La meilleure justice sociale que l’on pourrait offrir aux Français serait de leur donner, à tous, la capacité de se prendre en main. Le nombre de personnes qui parviennent à élever leur niveau social est extrêmement faible. A l’origine, il y a bien un système qui fait que celui qui n’a pas pu prendre le bon courant ascendant, grandes écoles, grandes métropoles, voit ses possibilités d’accéder à la réussite très réduites même si il en a tout le talent et l’intelligence. La vraie justice sociale n’est pas de colmater les brèches des plus démunis où l’Etat joue le rôle d’un « dealer » qui leur donne de quoi ne pas se révolter. Le discours actuel qui veut qu’on leur donne de quoi tenir dans ce monde difficile en se gardant de leur proposer les moyens de s’en sortir n’est qu’une forme de bonne conscience. Il s’agit d’un système pervers où les deux parties dépendent l’une de l’autre sur le mode du « je te maintiens tu me maintiens » qui nivelle tout le monde vers le bas. Par ailleurs, cela persuade la société que tout ce qui a une connotation vaguement libérale est un danger absolu. Mais à bien y regarder, cette façon de faire a-t-elle permis une quelconque évolution positive ? Non. Les pauvres s’appauvrissent, la classe moyenne se réduit comme peau de chagrin et le fossé ne cesse de s’agrandir entre un nombre croissant de riches, notamment dans les pays émergents, mais aussi à la nouvelle économie grâce à laquelle les salariés sont associés au capital, et tous ceux, trop nombreux, qui vivent sous le seuil de pauvreté. La plupart des citoyens du monde n’ont aucun moyen de changer cet état de fait et végètent.

 

Redonner ses lettres de noblesses à toutes les filières

La vraie justice sociale consiste à rouvrir des voies que l’on a considérées, à tort, comme des voies de garage et d’en faire des voies nobles. Il faut favoriser, à nouveau, des formations de basses et moyennes qualifications qui peuvent être une ouverture sur la réussite. Ce serait alors une forme de justice sociale entre les personnes qui viennent « du bas » et celles qui viennent « du haut », en les mettant ainsi, en position de succès. Sevrer la population d’un certain nombre d’aides et de soutiens artificiels, qui en fait les clouent au sol et fluidifier le marché du travail dont le code est le plus gros mensonge, la plus grande fable sur la protection du faible, tant au contraire, elle lui interdit son accès.

 

La compétitivité

Fluidifier l’accès à l’embauche

Ce que l’on n’a jamais voulu tenter en France c’est de fluidifier les choses. On fait croire aux gens qu’on les protège en les surprotégeant alors, qu’au final, cela les dessert. Ce système du salarié extrêmement protégé se retourne contre lui.

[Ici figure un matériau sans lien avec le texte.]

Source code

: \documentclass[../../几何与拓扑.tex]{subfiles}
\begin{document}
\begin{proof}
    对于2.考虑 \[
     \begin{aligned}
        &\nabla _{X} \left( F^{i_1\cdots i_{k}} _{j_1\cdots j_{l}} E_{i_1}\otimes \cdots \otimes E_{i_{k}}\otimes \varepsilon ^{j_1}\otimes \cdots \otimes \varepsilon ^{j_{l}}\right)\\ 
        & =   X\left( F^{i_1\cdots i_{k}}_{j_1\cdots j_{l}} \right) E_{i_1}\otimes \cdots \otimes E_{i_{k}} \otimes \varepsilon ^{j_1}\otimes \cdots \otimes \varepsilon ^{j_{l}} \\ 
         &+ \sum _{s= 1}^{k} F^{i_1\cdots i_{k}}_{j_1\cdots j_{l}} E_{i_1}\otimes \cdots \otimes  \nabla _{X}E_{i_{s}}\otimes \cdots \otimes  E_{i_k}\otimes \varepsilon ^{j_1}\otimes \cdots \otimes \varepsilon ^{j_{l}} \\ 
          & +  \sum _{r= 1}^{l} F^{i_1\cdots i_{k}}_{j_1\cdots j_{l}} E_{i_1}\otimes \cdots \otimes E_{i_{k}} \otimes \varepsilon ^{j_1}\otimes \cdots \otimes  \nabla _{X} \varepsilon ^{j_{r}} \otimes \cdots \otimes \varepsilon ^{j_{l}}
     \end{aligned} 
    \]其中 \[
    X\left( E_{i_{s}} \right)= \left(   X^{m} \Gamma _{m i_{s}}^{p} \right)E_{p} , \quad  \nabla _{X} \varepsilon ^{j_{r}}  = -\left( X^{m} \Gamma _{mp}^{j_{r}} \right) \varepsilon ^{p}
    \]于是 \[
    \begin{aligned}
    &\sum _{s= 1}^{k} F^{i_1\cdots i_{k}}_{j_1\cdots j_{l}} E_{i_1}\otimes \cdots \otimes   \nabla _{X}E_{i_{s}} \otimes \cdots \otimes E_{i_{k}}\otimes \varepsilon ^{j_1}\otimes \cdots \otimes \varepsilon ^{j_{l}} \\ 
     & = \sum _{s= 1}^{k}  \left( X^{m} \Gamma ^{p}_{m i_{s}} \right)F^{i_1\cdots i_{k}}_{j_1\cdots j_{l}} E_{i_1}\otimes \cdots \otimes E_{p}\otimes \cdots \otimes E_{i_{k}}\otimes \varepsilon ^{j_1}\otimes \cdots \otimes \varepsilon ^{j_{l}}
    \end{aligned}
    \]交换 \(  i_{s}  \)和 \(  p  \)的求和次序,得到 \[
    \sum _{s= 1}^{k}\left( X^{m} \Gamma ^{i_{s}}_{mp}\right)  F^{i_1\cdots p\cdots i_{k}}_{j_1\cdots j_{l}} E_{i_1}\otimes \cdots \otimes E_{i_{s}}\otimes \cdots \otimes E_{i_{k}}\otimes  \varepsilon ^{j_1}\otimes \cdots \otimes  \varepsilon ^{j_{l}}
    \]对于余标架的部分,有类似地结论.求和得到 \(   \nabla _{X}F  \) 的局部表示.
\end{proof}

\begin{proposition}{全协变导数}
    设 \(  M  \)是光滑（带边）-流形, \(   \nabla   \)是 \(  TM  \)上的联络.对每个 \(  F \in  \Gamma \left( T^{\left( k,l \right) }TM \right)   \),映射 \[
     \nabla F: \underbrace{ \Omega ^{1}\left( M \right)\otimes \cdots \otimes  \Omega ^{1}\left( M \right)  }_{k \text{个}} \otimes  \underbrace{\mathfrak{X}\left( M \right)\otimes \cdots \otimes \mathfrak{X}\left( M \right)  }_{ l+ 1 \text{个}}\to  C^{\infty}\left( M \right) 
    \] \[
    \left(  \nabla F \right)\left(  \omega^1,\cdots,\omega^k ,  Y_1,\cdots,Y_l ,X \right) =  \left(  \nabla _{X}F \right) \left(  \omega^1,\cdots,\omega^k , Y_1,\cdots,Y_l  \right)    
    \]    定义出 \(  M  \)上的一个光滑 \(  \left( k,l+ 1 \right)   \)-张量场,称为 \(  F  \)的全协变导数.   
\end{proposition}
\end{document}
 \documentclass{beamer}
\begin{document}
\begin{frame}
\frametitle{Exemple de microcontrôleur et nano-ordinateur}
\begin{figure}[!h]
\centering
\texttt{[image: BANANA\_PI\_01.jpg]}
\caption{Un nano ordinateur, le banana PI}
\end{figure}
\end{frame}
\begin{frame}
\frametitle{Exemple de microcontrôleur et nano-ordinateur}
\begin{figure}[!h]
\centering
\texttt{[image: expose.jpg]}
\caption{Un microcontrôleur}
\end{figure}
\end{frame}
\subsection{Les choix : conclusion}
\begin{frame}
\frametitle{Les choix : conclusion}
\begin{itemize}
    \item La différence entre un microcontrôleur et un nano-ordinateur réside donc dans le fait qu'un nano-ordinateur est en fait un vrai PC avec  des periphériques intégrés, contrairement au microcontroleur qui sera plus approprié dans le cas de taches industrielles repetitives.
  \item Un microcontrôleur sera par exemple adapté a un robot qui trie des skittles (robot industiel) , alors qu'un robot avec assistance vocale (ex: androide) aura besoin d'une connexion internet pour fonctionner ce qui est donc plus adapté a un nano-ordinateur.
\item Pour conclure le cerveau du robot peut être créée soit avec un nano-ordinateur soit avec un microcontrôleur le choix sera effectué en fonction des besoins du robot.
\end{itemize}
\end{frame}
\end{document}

Les entreprises finissent par considérer l’embauche comme un risque et donc comme un dernier recours !! A l’inverse, aux Etats-Unis, ils « dégraissent » très vite mais réembauchent très rapidement, ce qui assure que le système garde une vraie fluidité. La compétitivité vient de là. A partir du moment où l’on accepte un peu moins de protection et un peu plus d’adaptation, cela coûte moins cher à la collectivité et favorise la croissance. En fluidifiant le marché de l’embauche et les mesures de licenciement, le coût du salarié français deviendrait moins important et plus compétitif.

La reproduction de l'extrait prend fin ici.